**PROBLEM TO WORK ON**
Would you go through the records below and copy each line with the string "urlbe"?

____________

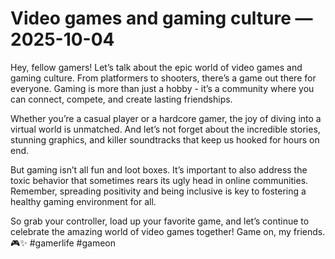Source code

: # Video games and gaming culture — 2025-10-04

Hey, fellow gamers! Let’s talk about the epic world of video games and gaming culture. From platformers to shooters, there’s a game out there for everyone. Gaming is more than just a hobby - it’s a community where you can connect, compete, and create lasting friendships. 

Whether you’re a casual player or a hardcore gamer, the joy of diving into a virtual world is unmatched. And let’s not forget about the incredible stories, stunning graphics, and killer soundtracks that keep us hooked for hours on end. 

But gaming isn’t all fun and loot boxes. It’s important to also address the toxic behavior that sometimes rears its ugly head in online communities. Remember, spreading positivity and being inclusive is key to fostering a healthy gaming environment for all.

So grab your controller, load up your favorite game, and let’s continue to celebrate the amazing world of video games together! Game on, my friends. 🎮✨ #gamerlife #gameon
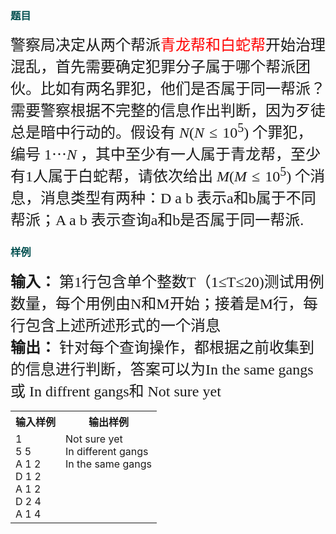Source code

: 
### <font color=#035050>题目</font> 

<font size = 5px face='楷体-简'> 警察局决定从两个帮派<font color=red>青龙帮和白蛇帮</font>开始治理混乱，首先需要确定犯罪分子属于哪个帮派团伙。比如有两名罪犯，他们是否属于同一帮派？需要警察根据不完整的信息作出判断，因为歹徒总是暗中行动的。假设有 $N(N≤10^5)$ 个罪犯，编号 $1\cdots N$ ，其中至少有一人属于青龙帮，至少有1人属于白蛇帮，请依次给出 $M(M≤10^5)$ 个消息，消息类型有两种：D a b 表示a和b属于不同帮派；A a b 表示查询a和b是否属于同一帮派.
</font>

### <font color=#035050>样例</font> 
<font size = 5px face='楷体-简'>**输入：** 第1行包含单个整数T（1≤T≤20)测试用例数量，每个用例由N和M开始；接着是M行，每行包含上述所述形式的一个消息<br>**输出：** 针对每个查询操作，都根据之前收集到的信息进行判断，答案可以为In the same gangs 或 In diffrent gangs和 Not sure yet  
</font>

<table>
<tr border=1px solid black>
    <th>输入样例</th>
    <th>输出样例</th>
</tr>
<tr border=1px solid black>
    <td> 1<br>5  5<br>A  1  2<br>D  1  2<br>A  1  2<br>D  2  4<br>A  1  4<br> </td>
    <td valign=top> Not sure yet<br>In different gangs<br>In the same gangs </td>
</tr>
</table>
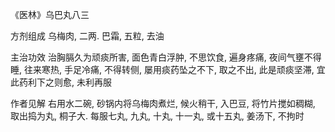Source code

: 《医林》乌巴丸八三

方剂组成 乌梅肉, 二两. 巴霜, 五粒, 去油 

主治功效 治胸膈久为顽痰所害, 面色青白浮肿, 不思饮食, 遍身疼痛, 夜间气壅不得睡, 往来寒热, 手足冷痛, 不得转侧, 屡用痰药坠之不下, 取之不出, 此是顽痰坚滞, 宜此药利下之则愈, 未利再服 

作者见解 右用水二碗, 砂锅内将乌梅肉煮烂, 候火稍干, 入巴豆, 将竹片搅如稠糊, 取出捣为丸, 桐子大. 每服七丸, 九丸, 十丸, 十一丸, 或十五丸, 姜汤下, 不拘时 

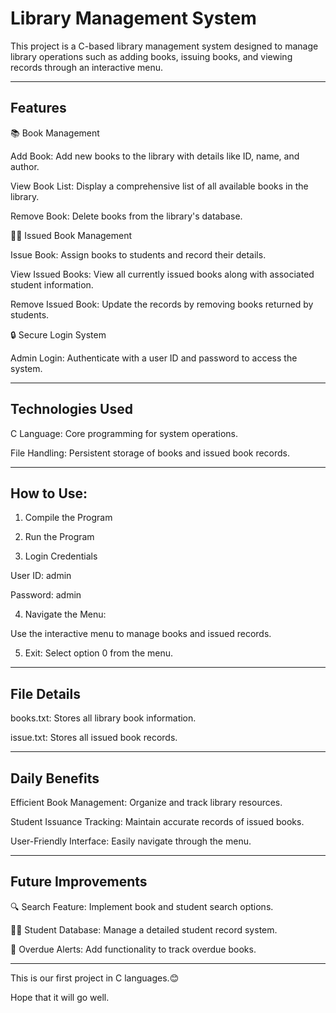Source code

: # Library Management System

This project is a C-based library management system designed to manage library operations such as adding books, issuing books, and viewing records through an interactive menu.



---

## Features

📚 Book Management

Add Book: Add new books to the library with details like ID, name, and author.

View Book List: Display a comprehensive list of all available books in the library.

Remove Book: Delete books from the library's database.


👨‍🎓 Issued Book Management

Issue Book: Assign books to students and record their details.

View Issued Books: View all currently issued books along with associated student information.

Remove Issued Book: Update the records by removing books returned by students.


🔒 Secure Login System

Admin Login: Authenticate with a user ID and password to access the system.



---

## Technologies Used

C Language: Core programming for system operations.

File Handling: Persistent storage of books and issued book records.



---

## How to Use:

1. Compile the Program

2. Run the Program

3. Login Credentials

User ID: admin

Password: admin

4. Navigate the Menu:

Use the interactive menu to manage books and issued records.

5. Exit: Select option 0 from the menu.




---

## File Details

books.txt: Stores all library book information.

issue.txt: Stores all issued book records.



---

## Daily Benefits

Efficient Book Management: Organize and track library resources.

Student Issuance Tracking: Maintain accurate records of issued books.

User-Friendly Interface: Easily navigate through the menu.



---

## Future Improvements

🔍 Search Feature: Implement book and student search options.

🧑‍🎓 Student Database: Manage a detailed student record system.

📅 Overdue Alerts: Add functionality to track overdue books.



---

This is our first project in C languages.😊

Hope that it will go well.
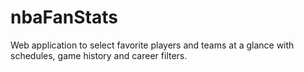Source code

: # nbaFanStats
Web application to select favorite players and teams at a glance with schedules, game history and career filters.
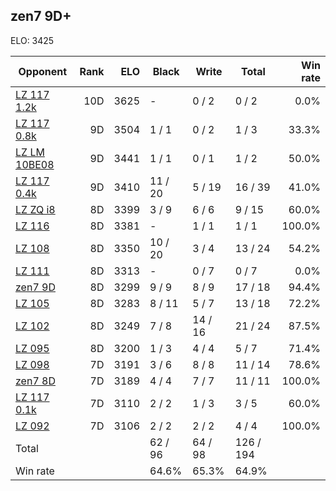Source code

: ## zen7 9D+ ##

ELO: 3425

Opponent | Rank | ELO | Black | Write | Total | Win rate
---------|-----:|----:|-------|-------|-------|-------:
[LZ 117 1.2k](LZ%20117%201.2k.md) | 10D | 3625 | - | 0 / 2 | 0 / 2 | 0.0%
[LZ 117 0.8k](LZ%20117%200.8k.md) | 9D | 3504 | 1 / 1 | 0 / 2 | 1 / 3 | 33.3%
[LZ LM 10BE08](LZ%20LM%2010BE08.md) | 9D | 3441 | 1 / 1 | 0 / 1 | 1 / 2 | 50.0%
[LZ 117 0.4k](LZ%20117%200.4k.md) | 9D | 3410 | 11 / 20 | 5 / 19 | 16 / 39 | 41.0%
[LZ ZQ i8](LZ%20ZQ%20i8.md) | 8D | 3399 | 3 / 9 | 6 / 6 | 9 / 15 | 60.0%
[LZ 116](LZ%20116.md) | 8D | 3381 | - | 1 / 1 | 1 / 1 | 100.0%
[LZ 108](LZ%20108.md) | 8D | 3350 | 10 / 20 | 3 / 4 | 13 / 24 | 54.2%
[LZ 111](LZ%20111.md) | 8D | 3313 | - | 0 / 7 | 0 / 7 | 0.0%
[zen7 9D](zen7%209D.md) | 8D | 3299 | 9 / 9 | 8 / 9 | 17 / 18 | 94.4%
[LZ 105](LZ%20105.md) | 8D | 3283 | 8 / 11 | 5 / 7 | 13 / 18 | 72.2%
[LZ 102](LZ%20102.md) | 8D | 3249 | 7 / 8 | 14 / 16 | 21 / 24 | 87.5%
[LZ 095](LZ%20095.md) | 8D | 3200 | 1 / 3 | 4 / 4 | 5 / 7 | 71.4%
[LZ 098](LZ%20098.md) | 7D | 3191 | 3 / 6 | 8 / 8 | 11 / 14 | 78.6%
[zen7 8D](zen7%208D.md) | 7D | 3189 | 4 / 4 | 7 / 7 | 11 / 11 | 100.0%
[LZ 117 0.1k](LZ%20117%200.1k.md) | 7D | 3110 | 2 / 2 | 1 / 3 | 3 / 5 | 60.0%
[LZ 092](LZ%20092.md) | 7D | 3106 | 2 / 2 | 2 / 2 | 4 / 4 | 100.0%
Total | | | 62 / 96 | 64 / 98 | 126 / 194 | 
Win rate| | | 64.6% | 65.3% | 64.9% | 

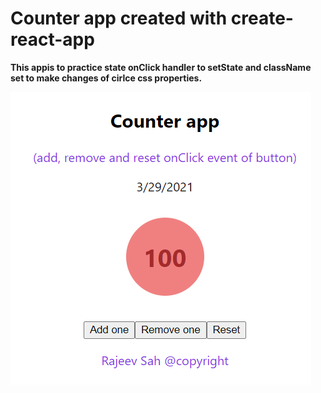 # Counter app created with create-react-app

**This appis to practice state onClick handler to setState and className set to make changes of cirlce css properties.**

![Counter-app image](./image/counter-app.png)
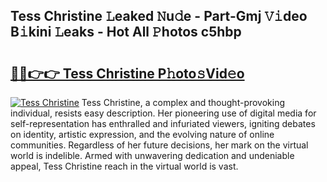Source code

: ## Tess Christine 𝙻eaked 𝙽u𝚍e - Part-Gmj 𝚅𝚒deo B𝚒kini 𝙻eaks - Hot All 𝙿hotos c5hbp

# <h2><a href="http://ld02bn.urlbe.top/?page=Tess+Christine">🔗🔗👉👉 Tess Christine P𝚑oto𝚜Vid𝚎o</a></h2>

[![Tess Christine](https://i.imgur.com/eBuTRDB.gif)](http://ld02bn.urlbe.top/?page=Tess+Christine)
Tess Christine, a complex and thought-provoking individual, resists easy description. Her pioneering use of digital media for self-representation has enthralled and infuriated viewers, igniting debates on identity, artistic expression, and the evolving nature of online communities. Regardless of her future decisions, her mark on the virtual world is indelible. Armed with unwavering dedication and undeniable appeal, Tess Christine reach in the virtual world is vast.
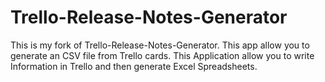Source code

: Trello-Release-Notes-Generator
==============================
This is my fork of Trello-Release-Notes-Generator.
This app allow you to generate an CSV file from Trello cards.
This Application allow you to write Information in Trello and then generate Excel Spreadsheets.
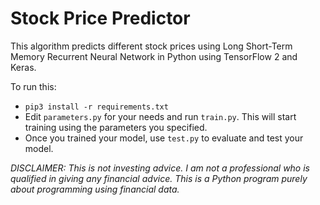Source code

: # Stock Price Predictor
This algorithm predicts different stock prices using Long Short-Term Memory Recurrent Neural Network in Python using TensorFlow 2 and Keras.

To run this:

- `pip3 install -r requirements.txt`
- Edit `parameters.py` for your needs and run `train.py`. This will start training using the parameters you specified.
- Once you trained your model, use `test.py` to evaluate and test your model.

<i>DISCLAIMER: This is not investing advice. I am not a professional who is qualified in giving any financial advice. This is a Python program purely about programming using financial data.</i>
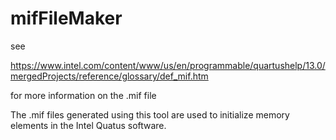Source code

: # mifFileMaker
see

https://www.intel.com/content/www/us/en/programmable/quartushelp/13.0/mergedProjects/reference/glossary/def_mif.htm

for more information on the .mif file

The .mif files generated using this tool are used to initialize memory elements in the Intel Quatus software.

____________

**WRITTEN RESPONSE**
# <h2><a href="http://ld02bn.urlbe.top/?page=Tess+Christine">🔗🔗👉👉 Tess Christine P𝚑oto𝚜Vid𝚎o</a></h2>
[![Tess Christine](https://i.imgur.com/eBuTRDB.gif)](http://ld02bn.urlbe.top/?page=Tess+Christine)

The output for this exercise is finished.